My attempt: I tried assuming that some $x \in \text{ker}(w^T)$, then we'd have $$x^T M = x^T \vec 1 v^T$$ which doesn't seem to bring us any further.
Let's write $u$ instead of $1$. So you want $$ M = wu^t + u v^t $$ Well, let $s_i = e_1 - e_i$. Then $u^t s_i = 0$. So $$ \begin{align} Ms_i &= wu^ts_i + u v^t s_i\\ &= u v^t s_i \end{align} $$ Since $Ms_i$ is just the $i$th column of $M$ minus the first column of $M$, the left side's easy to understand.
On the right, $v^t s_i$ is just $q = v_i - v_1$. You multiply that by $u$ and you get a column of $q$s.
In short:
If there's a solution, then the difference between the $i$th column of $M$ and the first column should be a column of constants. (Same thing applies to rows).
Now you've got all the differences $v_i - v_1$ and $w_i - w_1$; how can you find the actual $v$ and $w$ vectors (if they exist)? That's a little messy. Once you know $v_1$, everything else is simple, for $v_2$ is just $(v_2 - v_1)$, which you've computed, added to $v_1$; the same goes for all the other entries of $v$. And $m_{11} = v_1 + w_1$, so you can find $w_1 = v_1 - m_11$.
The problem is that if $v = au$ and $w = bu$, then $v' = (a+b)u, w' = 0$ is another solution to the problem, i.e., in certain cases, there may not be a single solution, but rather infinitely many solutions.
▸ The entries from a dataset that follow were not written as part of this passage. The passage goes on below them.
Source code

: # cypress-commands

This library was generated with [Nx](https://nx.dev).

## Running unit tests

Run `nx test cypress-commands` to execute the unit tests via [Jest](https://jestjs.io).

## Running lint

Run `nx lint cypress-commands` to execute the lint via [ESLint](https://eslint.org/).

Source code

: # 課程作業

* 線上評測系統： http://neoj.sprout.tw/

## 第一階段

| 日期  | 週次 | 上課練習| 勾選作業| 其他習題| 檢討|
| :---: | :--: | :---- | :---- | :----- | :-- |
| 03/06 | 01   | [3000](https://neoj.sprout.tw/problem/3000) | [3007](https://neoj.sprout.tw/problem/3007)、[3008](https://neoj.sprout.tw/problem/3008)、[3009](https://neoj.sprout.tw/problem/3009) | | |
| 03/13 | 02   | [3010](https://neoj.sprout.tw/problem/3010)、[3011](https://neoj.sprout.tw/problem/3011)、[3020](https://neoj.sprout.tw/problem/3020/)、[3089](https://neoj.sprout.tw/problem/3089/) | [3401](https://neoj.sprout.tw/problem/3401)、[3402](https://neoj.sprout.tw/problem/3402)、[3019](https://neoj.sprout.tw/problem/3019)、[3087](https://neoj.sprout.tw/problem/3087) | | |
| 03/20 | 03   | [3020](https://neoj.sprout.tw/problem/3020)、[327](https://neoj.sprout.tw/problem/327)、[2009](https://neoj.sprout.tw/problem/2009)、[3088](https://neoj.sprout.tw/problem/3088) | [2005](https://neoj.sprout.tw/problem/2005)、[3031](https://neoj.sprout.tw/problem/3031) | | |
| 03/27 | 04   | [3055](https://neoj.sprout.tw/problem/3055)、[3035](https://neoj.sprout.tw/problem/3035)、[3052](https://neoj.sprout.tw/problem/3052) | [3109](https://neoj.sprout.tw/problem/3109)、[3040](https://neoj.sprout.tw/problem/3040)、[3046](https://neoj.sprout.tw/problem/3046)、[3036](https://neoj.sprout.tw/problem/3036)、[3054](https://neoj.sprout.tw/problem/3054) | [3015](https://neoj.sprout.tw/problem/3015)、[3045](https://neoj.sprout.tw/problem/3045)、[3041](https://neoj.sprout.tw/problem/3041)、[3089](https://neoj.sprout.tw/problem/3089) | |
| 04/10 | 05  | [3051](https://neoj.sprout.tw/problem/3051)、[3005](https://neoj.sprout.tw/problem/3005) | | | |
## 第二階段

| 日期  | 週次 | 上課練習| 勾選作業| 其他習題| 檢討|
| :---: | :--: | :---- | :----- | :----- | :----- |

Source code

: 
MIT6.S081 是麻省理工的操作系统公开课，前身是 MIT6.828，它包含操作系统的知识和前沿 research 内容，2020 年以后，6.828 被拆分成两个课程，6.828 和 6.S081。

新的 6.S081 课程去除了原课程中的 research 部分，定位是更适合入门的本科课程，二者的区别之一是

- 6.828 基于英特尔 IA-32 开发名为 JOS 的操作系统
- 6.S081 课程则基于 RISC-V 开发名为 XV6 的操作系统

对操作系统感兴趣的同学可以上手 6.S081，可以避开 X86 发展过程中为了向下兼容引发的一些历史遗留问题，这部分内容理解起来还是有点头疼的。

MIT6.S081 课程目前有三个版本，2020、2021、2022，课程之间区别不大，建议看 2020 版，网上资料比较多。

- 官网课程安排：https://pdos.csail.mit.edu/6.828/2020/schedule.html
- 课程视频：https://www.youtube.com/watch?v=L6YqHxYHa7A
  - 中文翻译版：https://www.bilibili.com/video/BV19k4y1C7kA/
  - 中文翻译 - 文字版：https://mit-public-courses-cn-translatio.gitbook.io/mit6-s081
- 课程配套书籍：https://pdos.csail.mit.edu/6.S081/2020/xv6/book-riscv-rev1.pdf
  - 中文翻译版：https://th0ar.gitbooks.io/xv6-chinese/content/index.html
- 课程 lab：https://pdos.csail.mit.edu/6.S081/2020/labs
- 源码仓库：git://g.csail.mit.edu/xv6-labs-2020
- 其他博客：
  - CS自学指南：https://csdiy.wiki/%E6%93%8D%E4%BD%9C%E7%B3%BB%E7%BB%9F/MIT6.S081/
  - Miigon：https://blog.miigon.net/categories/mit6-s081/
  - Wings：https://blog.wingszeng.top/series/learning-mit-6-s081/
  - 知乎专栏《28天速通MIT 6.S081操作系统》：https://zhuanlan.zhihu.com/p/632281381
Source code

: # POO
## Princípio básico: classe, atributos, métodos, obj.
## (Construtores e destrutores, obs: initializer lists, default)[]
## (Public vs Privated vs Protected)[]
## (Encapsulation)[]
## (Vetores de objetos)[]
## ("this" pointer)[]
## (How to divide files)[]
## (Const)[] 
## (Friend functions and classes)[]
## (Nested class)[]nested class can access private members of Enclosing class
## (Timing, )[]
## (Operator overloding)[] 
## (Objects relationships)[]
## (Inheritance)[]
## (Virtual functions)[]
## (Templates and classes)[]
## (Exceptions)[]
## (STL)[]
Wait...in general, you can add $au$ to $v$ and subtract $au$ from $w$ to get a new solution! So if there's a solution, there are infinitely many solutions. And one of them has $v_1 = 0$.
So here goes, in simple form:
If all column-differences and all row-differences are constant vectors, there's a solution. If not, there isn't.
In the first case, you can compute a solution $v, w$ as follows:
$$ v_1 = 0\\ v_2 = m_{12}\\ \ldots \\ v_n = m_{1,n} $$ That gets you $v$. Now $$ w_1 = m_{11}\\ w_2 = m_{21}-m_{11}\\ \ldots w_n = m_{n,1} - m_{11} $$ And I think that's it!